Juliette Bourdier, “Peine et Douleurs, la Définition Sotériologique de l’Au-delà ”, TRANS-n°17, Paris : Presses Sorbonne Nouvelle, (2014): 171-182.
Peine et Douleurs, la Définition Sotériologique de l’Au-delà
Written accounts of human forays into the Otherworld first spread across Europe during the sixth century, eventually forming a rich body of didactic and salvific Christian literature. Towards the end of the twelfth century, some of these texts were translated from Latin into vernacular dialects.
In my study, I compare the original Latin Visio Sancti Pauli to a selection of its rewritten François versions (i.e. medieval Gallo-Roman, including Old French and Anglo-Norman).

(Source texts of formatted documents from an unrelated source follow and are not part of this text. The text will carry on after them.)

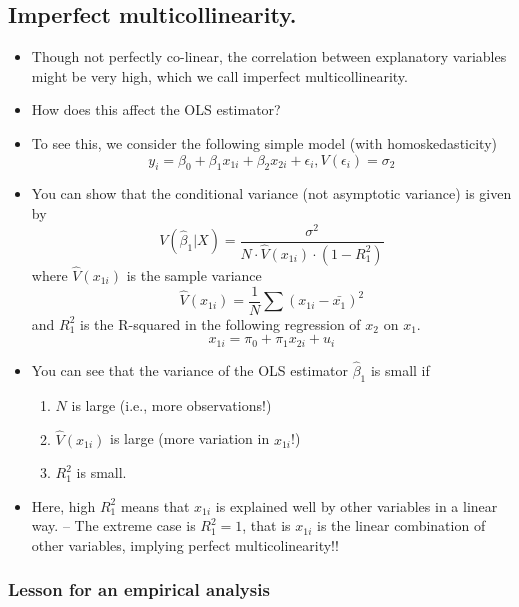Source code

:\documentclass[]{book}
\providecommand{\tightlist}{%
  \setlength{\itemsep}{0pt}\setlength{\parskip}{0pt}}
\begin{document}
\subsection{Imperfect
multicollinearity.}\label{imperfect-multicollinearity.}

\begin{itemize}
\tightlist
\item
  Though not perfectly co-linear, the correlation between explanatory
  variables might be very high, which we call imperfect
  multicollinearity.
\item
  How does this affect the OLS estimator?
\item
  To see this, we consider the following simple model (with
  homoskedasticity) \[
  y_i = \beta_0 + \beta_1 x_{1i} + \beta_2 x_{2i} + \epsilon_i, V(\epsilon_i) = \sigma_2
  \]
\item
  You can show that the conditional variance (not asymptotic variance)
  is given by \[
  V(\hat\beta_1 | X) = \frac{\sigma^{2}}{N\cdot\hat{V}(x_{1i})\cdot(1-R_{1}^{2})}
  \] where \(\hat V(x_{1i})\) is the sample variance \[
  \hat V(x_{1i})  =\frac{1}{N}\sum(x_{1i}-\bar{x_{1}})^{2}
  \] and \(R_{1}^{2}\) is the R-squared in the following regression of
  \(x_2\) on \(x_1\). \[
  x_{1i} = \pi_0 + \pi_1 x_{2i} + u_i 
  \]
\item
  You can see that the variance of the OLS estimator \(\hat{\beta}_{1}\)
  is small if

  \begin{enumerate}
  \def\labelenumi{\arabic{enumi}.}
  \tightlist
  \item
    \(N\) is large (i.e., more observations!)
  \item
    \(\hat V(x_{1i})\) is large (more variation in \(x_{1i}\)!)
  \item
    \(R_{1}^{2}\) is small.
  \end{enumerate}
\item
  Here, high \(R_{1}^{2}\) means that \(x_{1i}\) is explained well by
  other variables in a linear way. -- The extreme case is
  \(R_{1}^{2}=1\), that is \(x_{1i}\) is the linear combination of other
  variables, implying perfect multicolinearity!!
\end{itemize}

\subsubsection{Lesson for an empirical
analysis}\label{lesson-for-an-empirical-analysis}
\end{document}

I demonstrate that these adaptations, unfairly neglected, are far from simple clumsy translations: the authors, while maintaining the basic plot of the source material, took advantage of linguistic transposition to secularize their poems, profoundly restructuring the sequencing, reorganizing the value of each trip’s stages, and adding authorial digressions. In moving away from the universalist message, the authors refocused their adaptations on an individualist soteriology. After defining the literary context of these testimonies of infernal voyages, I argue that this new writing, influenced by the challenges of urbanization, shift the traditional Cistercian ideals at the heart of the originals toward those related to municipal governance. By setting up a secular and penitential universe in which the infernal voyage unfolds, the authors redefine the hierarchy of sin-purgation coupling, ultimately transforming the urban Christian landscape.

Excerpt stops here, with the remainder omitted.